Tom’s pretty busy teaching 12-lead-EKG interpretation to, like, everyone, so I told him I’d take this on. My chief criteria for items on the list were:
1. The never do’s had to be EMS-related,
2. They had to apply to everyone in the field, regardless of certification, and
3. I had to know of at least one occurrence of each. That last rule allowed me to exclude such frivolous acts as hitting your partner with a tire iron. Hmm … could be the start of another list.
Here are my 10 never-do items in no particular order:
1. Knowingly responding to a call without essential supplies or equipment.
I had to add “knowingly” when I realized I’d otherwise broken this rule many times by relieving a crew that hadn’t refilled the oxygen or replaced the LifePak batteries during their shift. I’d get aggravated, then they’d get aggravated at me for being aggravated. Sometimes we’d lose sight of the main issue: not being able to deliver appropriate care.
2. Initiating unwanted physical contact with patients.
This isn’t just about inappropriate touching of patients; it also covers medical procedures conscious patients haven’t consented to. Let me just add that some of you are scaring me with talk of routine drilling for bone marrow instead of even attempting IVs. If I’m awake and you come at me with a power tool, I will aggressively seek safety.
3. Dropping patients from carrying devices.
This doesn’t have to be intentional to be alarming. In the days before powered stretchers, I came close to mismanaging heavy patients during two-person lifts more than once. The hardest part for me was putting my pride aside and admitting we needed more people. If the weight of a loaded scoop, stair chair or backboard divided by the number of lifters exceeds your personal limit, find another way or get help.
4. Delivering care not compliant with medical direction.
As much as I hate the “paragod” characterization of paramedics, I have to admit it applies to some of my colleagues — the ones who think medical school is an unnecessarily tedious route to independent practice. I would remind them that street experience, no matter how bold or intense, is not a substitute for medical direction.
5. Driving while distracted.
Since I was a kid, society has been reluctant to associate driving with death. We didn’t have seat belts in our ’62 Chevy Bel Air until my father installed them. When I started borrowing the car a few years later, blood alcohol was still an unfamiliar term. DWI and DUI were things criminals did — not parents or next-door neighbors. Now texting is another way to ruin many lives simultaneously while behind the wheel. Please stop.

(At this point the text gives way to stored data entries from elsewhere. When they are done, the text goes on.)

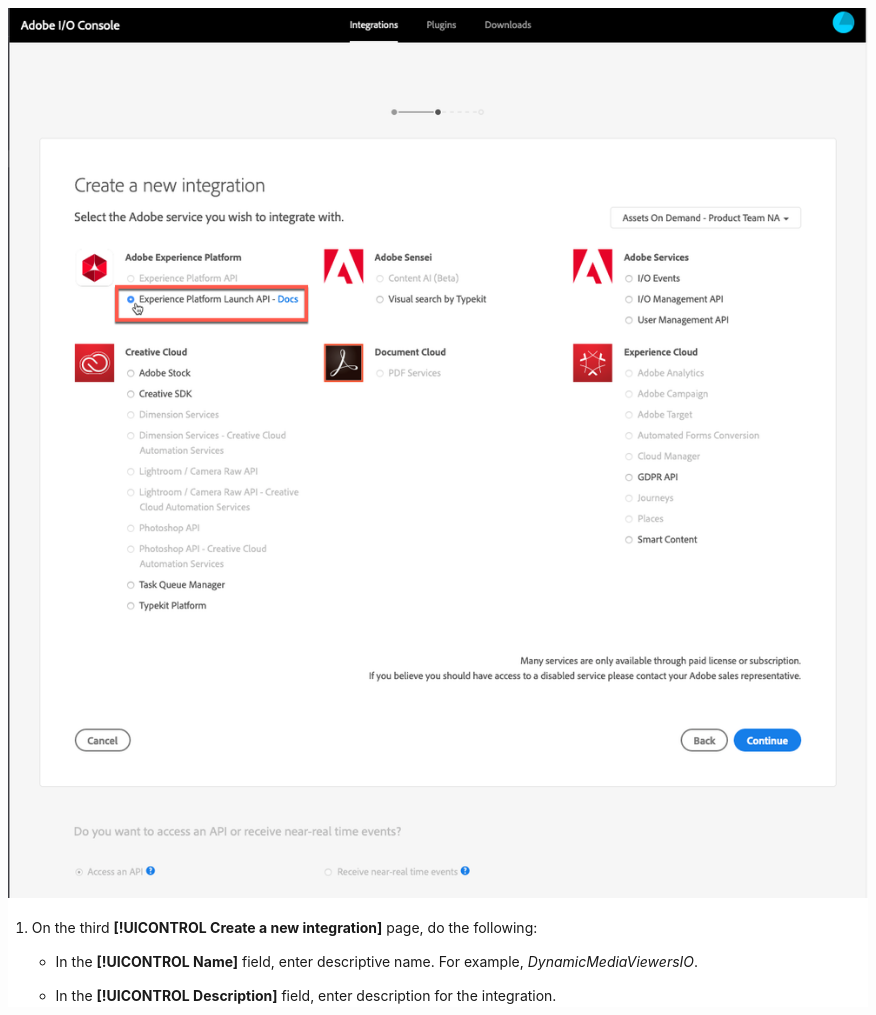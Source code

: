    ![](assets/2019-07-25_13-13-54.png)

1. On the third **[!UICONTROL Create a new integration]** page, do the following:

    * In the **[!UICONTROL Name]** field, enter descriptive name. For example, *DynamicMediaViewersIO*.
    
    * In the **[!UICONTROL Description]** field, enter description for the integration.  
    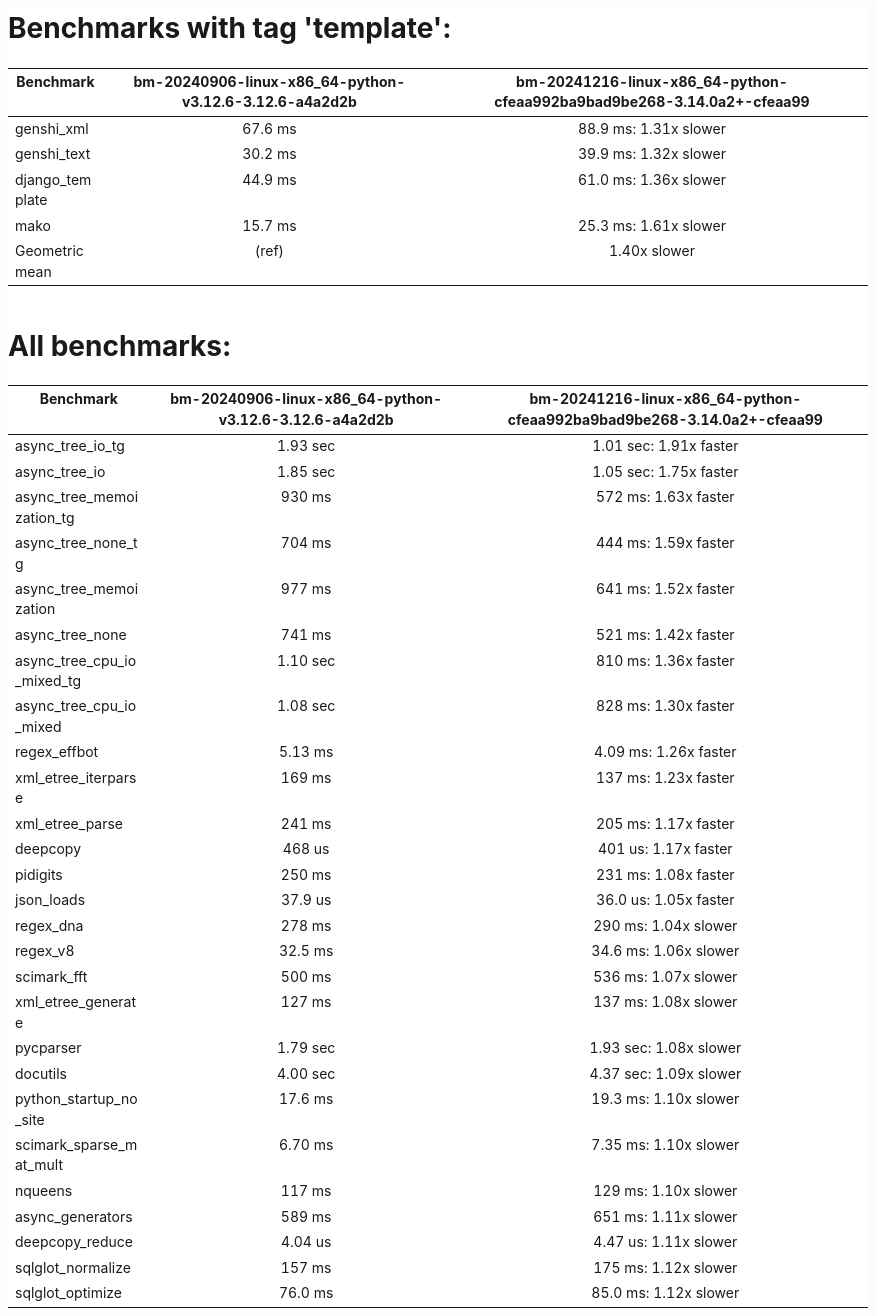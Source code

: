 Benchmarks with tag 'template':
===============================

| Benchmark       | bm-20240906-linux-x86_64-python-v3.12.6-3.12.6-a4a2d2b | bm-20241216-linux-x86_64-python-cfeaa992ba9bad9be268-3.14.0a2+-cfeaa99 |
|-----------------|:------------------------------------------------------:|:----------------------------------------------------------------------:|
| genshi_xml      | 67.6 ms                                                | 88.9 ms: 1.31x slower                                                  |
| genshi_text     | 30.2 ms                                                | 39.9 ms: 1.32x slower                                                  |
| django_template | 44.9 ms                                                | 61.0 ms: 1.36x slower                                                  |
| mako            | 15.7 ms                                                | 25.3 ms: 1.61x slower                                                  |
| Geometric mean  | (ref)                                                  | 1.40x slower                                                           |

All benchmarks:
===============

| Benchmark                  | bm-20240906-linux-x86_64-python-v3.12.6-3.12.6-a4a2d2b | bm-20241216-linux-x86_64-python-cfeaa992ba9bad9be268-3.14.0a2+-cfeaa99 |
|----------------------------|:------------------------------------------------------:|:----------------------------------------------------------------------:|
| async_tree_io_tg           | 1.93 sec                                               | 1.01 sec: 1.91x faster                                                 |
| async_tree_io              | 1.85 sec                                               | 1.05 sec: 1.75x faster                                                 |
| async_tree_memoization_tg  | 930 ms                                                 | 572 ms: 1.63x faster                                                   |
| async_tree_none_tg         | 704 ms                                                 | 444 ms: 1.59x faster                                                   |
| async_tree_memoization     | 977 ms                                                 | 641 ms: 1.52x faster                                                   |
| async_tree_none            | 741 ms                                                 | 521 ms: 1.42x faster                                                   |
| async_tree_cpu_io_mixed_tg | 1.10 sec                                               | 810 ms: 1.36x faster                                                   |
| async_tree_cpu_io_mixed    | 1.08 sec                                               | 828 ms: 1.30x faster                                                   |
| regex_effbot               | 5.13 ms                                                | 4.09 ms: 1.26x faster                                                  |
| xml_etree_iterparse        | 169 ms                                                 | 137 ms: 1.23x faster                                                   |
| xml_etree_parse            | 241 ms                                                 | 205 ms: 1.17x faster                                                   |
| deepcopy                   | 468 us                                                 | 401 us: 1.17x faster                                                   |
| pidigits                   | 250 ms                                                 | 231 ms: 1.08x faster                                                   |
| json_loads                 | 37.9 us                                                | 36.0 us: 1.05x faster                                                  |
| regex_dna                  | 278 ms                                                 | 290 ms: 1.04x slower                                                   |
| regex_v8                   | 32.5 ms                                                | 34.6 ms: 1.06x slower                                                  |
| scimark_fft                | 500 ms                                                 | 536 ms: 1.07x slower                                                   |
| xml_etree_generate         | 127 ms                                                 | 137 ms: 1.08x slower                                                   |
| pycparser                  | 1.79 sec                                               | 1.93 sec: 1.08x slower                                                 |
| docutils                   | 4.00 sec                                               | 4.37 sec: 1.09x slower                                                 |
| python_startup_no_site     | 17.6 ms                                                | 19.3 ms: 1.10x slower                                                  |
| scimark_sparse_mat_mult    | 6.70 ms                                                | 7.35 ms: 1.10x slower                                                  |
| nqueens                    | 117 ms                                                 | 129 ms: 1.10x slower                                                   |
| async_generators           | 589 ms                                                 | 651 ms: 1.11x slower                                                   |
| deepcopy_reduce            | 4.04 us                                                | 4.47 us: 1.11x slower                                                  |
| sqlglot_normalize          | 157 ms                                                 | 175 ms: 1.12x slower                                                   |
| sqlglot_optimize           | 76.0 ms                                                | 85.0 ms: 1.12x slower                                                  |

6. Working while impaired.
The use of alcohol and other drugs during business hours isn’t a problem unique to EMS. Having a few drinks at lunch was a common practice when I was in the corporate world. I wish I could tell you executives started tempering their intake because of conscientiousness and a concern for others, but I don’t remember any change in midday libation until the IRS started limiting deductions for meals.
7. Failing to respond as dispatched.
There are two sides to this, both bad: going where you shouldn’t and not going where you should. In EMS, doing what we’re told usually works for everyone. The glamor of stubbornness and single-mindedness is a myth propagated by absurd, televised renditions of cowboy medics and their Hollywood-esque war stories.

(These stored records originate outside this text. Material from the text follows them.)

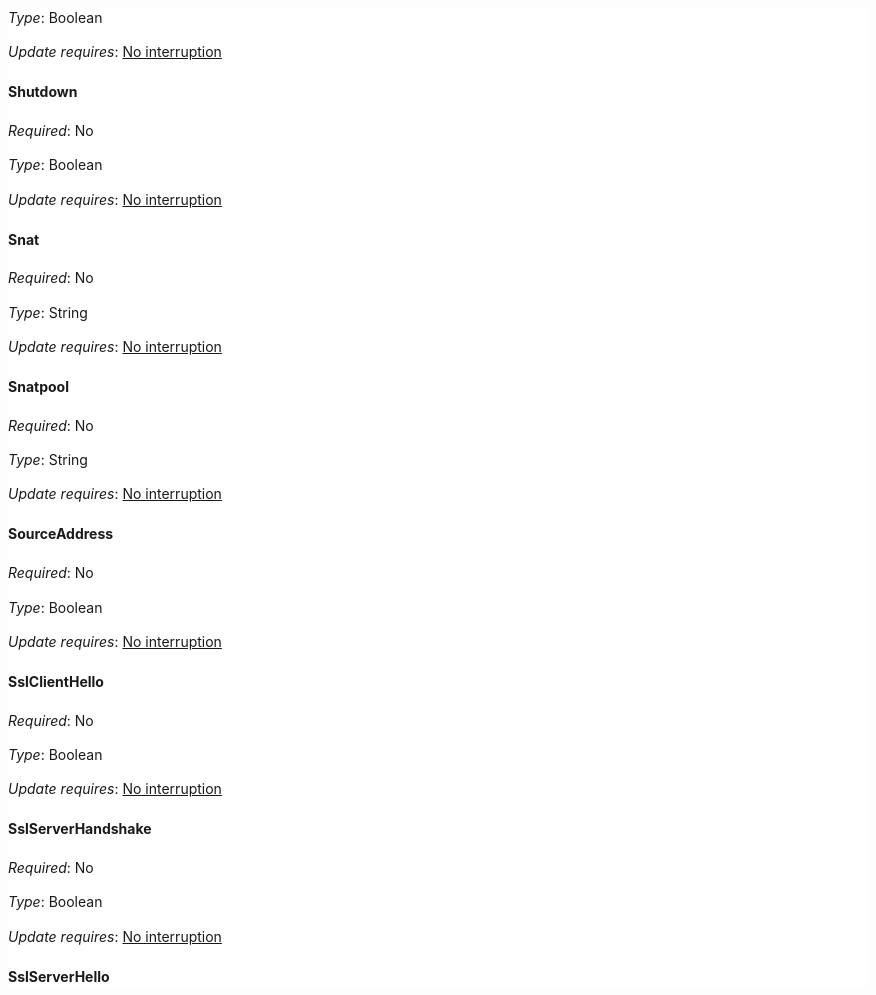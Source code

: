 _Type_: Boolean

_Update requires_: [No interruption](https://docs.aws.amazon.com/AWSCloudFormation/latest/UserGuide/using-cfn-updating-stacks-update-behaviors.html#update-no-interrupt)

#### Shutdown

_Required_: No

_Type_: Boolean

_Update requires_: [No interruption](https://docs.aws.amazon.com/AWSCloudFormation/latest/UserGuide/using-cfn-updating-stacks-update-behaviors.html#update-no-interrupt)

#### Snat

_Required_: No

_Type_: String

_Update requires_: [No interruption](https://docs.aws.amazon.com/AWSCloudFormation/latest/UserGuide/using-cfn-updating-stacks-update-behaviors.html#update-no-interrupt)

#### Snatpool

_Required_: No

_Type_: String

_Update requires_: [No interruption](https://docs.aws.amazon.com/AWSCloudFormation/latest/UserGuide/using-cfn-updating-stacks-update-behaviors.html#update-no-interrupt)

#### SourceAddress

_Required_: No

_Type_: Boolean

_Update requires_: [No interruption](https://docs.aws.amazon.com/AWSCloudFormation/latest/UserGuide/using-cfn-updating-stacks-update-behaviors.html#update-no-interrupt)

#### SslClientHello

_Required_: No

_Type_: Boolean

_Update requires_: [No interruption](https://docs.aws.amazon.com/AWSCloudFormation/latest/UserGuide/using-cfn-updating-stacks-update-behaviors.html#update-no-interrupt)

#### SslServerHandshake

_Required_: No

_Type_: Boolean

_Update requires_: [No interruption](https://docs.aws.amazon.com/AWSCloudFormation/latest/UserGuide/using-cfn-updating-stacks-update-behaviors.html#update-no-interrupt)

#### SslServerHello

8. Not possessing the required licenses or certifications.
It’s easier than it should be at some agencies to work without proper credentials. Even if you’re not a believer in earning whatever you claim to be, the prospect of unemployment plus penalties for impersonating medical providers should be reason enough to schedule refreshers with plenty of lead time.

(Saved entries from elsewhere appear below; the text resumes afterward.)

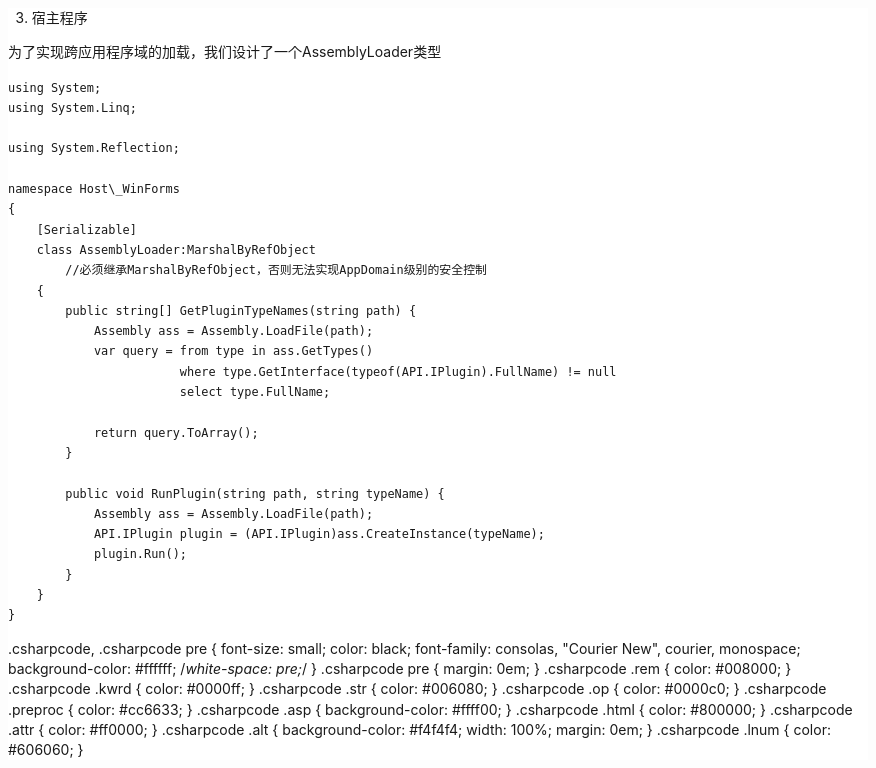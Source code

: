 


3. 宿主程序


为了实现跨应用程序域的加载，我们设计了一个AssemblyLoader类型


```
using System;
using System.Linq;

using System.Reflection;

namespace Host\_WinForms
{
    [Serializable]
    class AssemblyLoader:MarshalByRefObject
        //必须继承MarshalByRefObject，否则无法实现AppDomain级别的安全控制
    {
        public string[] GetPluginTypeNames(string path) {
            Assembly ass = Assembly.LoadFile(path);
            var query = from type in ass.GetTypes()
                        where type.GetInterface(typeof(API.IPlugin).FullName) != null
                        select type.FullName;

            return query.ToArray();
        }

        public void RunPlugin(string path, string typeName) {
            Assembly ass = Assembly.LoadFile(path);
            API.IPlugin plugin = (API.IPlugin)ass.CreateInstance(typeName);
            plugin.Run();
        }
    }
}

```

.csharpcode, .csharpcode pre
{
 font-size: small;
 color: black;
 font-family: consolas, "Courier New", courier, monospace;
 background-color: #ffffff;
 /*white-space: pre;*/
}
.csharpcode pre { margin: 0em; }
.csharpcode .rem { color: #008000; }
.csharpcode .kwrd { color: #0000ff; }
.csharpcode .str { color: #006080; }
.csharpcode .op { color: #0000c0; }
.csharpcode .preproc { color: #cc6633; }
.csharpcode .asp { background-color: #ffff00; }
.csharpcode .html { color: #800000; }
.csharpcode .attr { color: #ff0000; }
.csharpcode .alt 
{
 background-color: #f4f4f4;
 width: 100%;
 margin: 0em;
}
.csharpcode .lnum { color: #606060; }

9. Falsifying patient-care records.
If the obvious ethical issue isn’t enough to convince you, consider you’re an audit away from infamy if you document what you should have done.
10. Declaring a living patient dead.
Avoiding this mistake seems uncomplicated, given access to EKGs and physicians, yet we hear of new cases every year or so. Not a good way to make the six o’clock news. When death is not quite obvious in the absence of rigor mortis and dependent lividity, work your patient or you might have some ‘splainin’ to do.
That’s my list of never do’s. What should we add?